[Stored data entries]
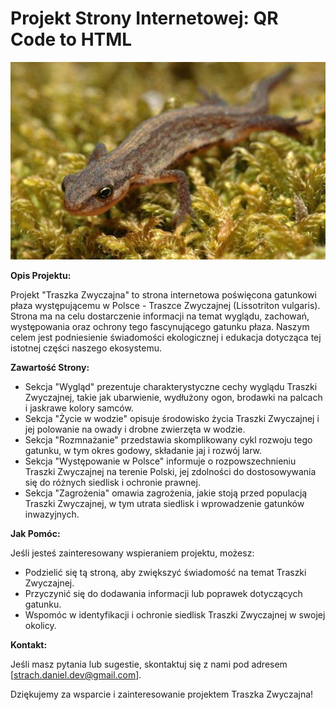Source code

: # Projekt Strony Internetowej: QR Code to HTML

![Traszka Zwyczajna](traszka.jpeg)

**Opis Projektu:**

Projekt "Traszka Zwyczajna" to strona internetowa poświęcona gatunkowi płaza występującemu w Polsce - Traszce Zwyczajnej (Lissotriton vulgaris). Strona ma na celu dostarczenie informacji na temat wyglądu, zachowań, występowania oraz ochrony tego fascynującego gatunku płaza. Naszym celem jest podniesienie świadomości ekologicznej i edukacja dotycząca tej istotnej części naszego ekosystemu.

**Zawartość Strony:**

- Sekcja "Wygląd" prezentuje charakterystyczne cechy wyglądu Traszki Zwyczajnej, takie jak ubarwienie, wydłużony ogon, brodawki na palcach i jaskrawe kolory samców.
- Sekcja "Życie w wodzie" opisuje środowisko życia Traszki Zwyczajnej i jej polowanie na owady i drobne zwierzęta w wodzie.
- Sekcja "Rozmnażanie" przedstawia skomplikowany cykl rozwoju tego gatunku, w tym okres godowy, składanie jaj i rozwój larw.
- Sekcja "Występowanie w Polsce" informuje o rozpowszechnieniu Traszki Zwyczajnej na terenie Polski, jej zdolności do dostosowywania się do różnych siedlisk i ochronie prawnej.
- Sekcja "Zagrożenia" omawia zagrożenia, jakie stoją przed populacją Traszki Zwyczajnej, w tym utrata siedlisk i wprowadzenie gatunków inwazyjnych.

**Jak Pomóc:**

Jeśli jesteś zainteresowany wspieraniem projektu, możesz:
- Podzielić się tą stroną, aby zwiększyć świadomość na temat Traszki Zwyczajnej.
- Przyczynić się do dodawania informacji lub poprawek dotyczących gatunku.
- Wspomóc w identyfikacji i ochronie siedlisk Traszki Zwyczajnej w swojej okolicy.

**Kontakt:**

Jeśli masz pytania lub sugestie, skontaktuj się z nami pod adresem [strach.daniel.dev@gmail.com].

Dziękujemy za wsparcie i zainteresowanie projektem Traszka Zwyczajna!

Your assignment - Each line in the data that holds the word "siedlisk" must be copied.

Task solution -
- Sekcja "Występowanie w Polsce" informuje o rozpowszechnieniu Traszki Zwyczajnej na terenie Polski, jej zdolności do dostosowywania się do różnych siedlisk i ochronie prawnej.
- Sekcja "Zagrożenia" omawia zagrożenia, jakie stoją przed populacją Traszki Zwyczajnej, w tym utrata siedlisk i wprowadzenie gatunków inwazyjnych.
- Wspomóc w identyfikacji i ochronie siedlisk Traszki Zwyczajnej w swojej okolicy.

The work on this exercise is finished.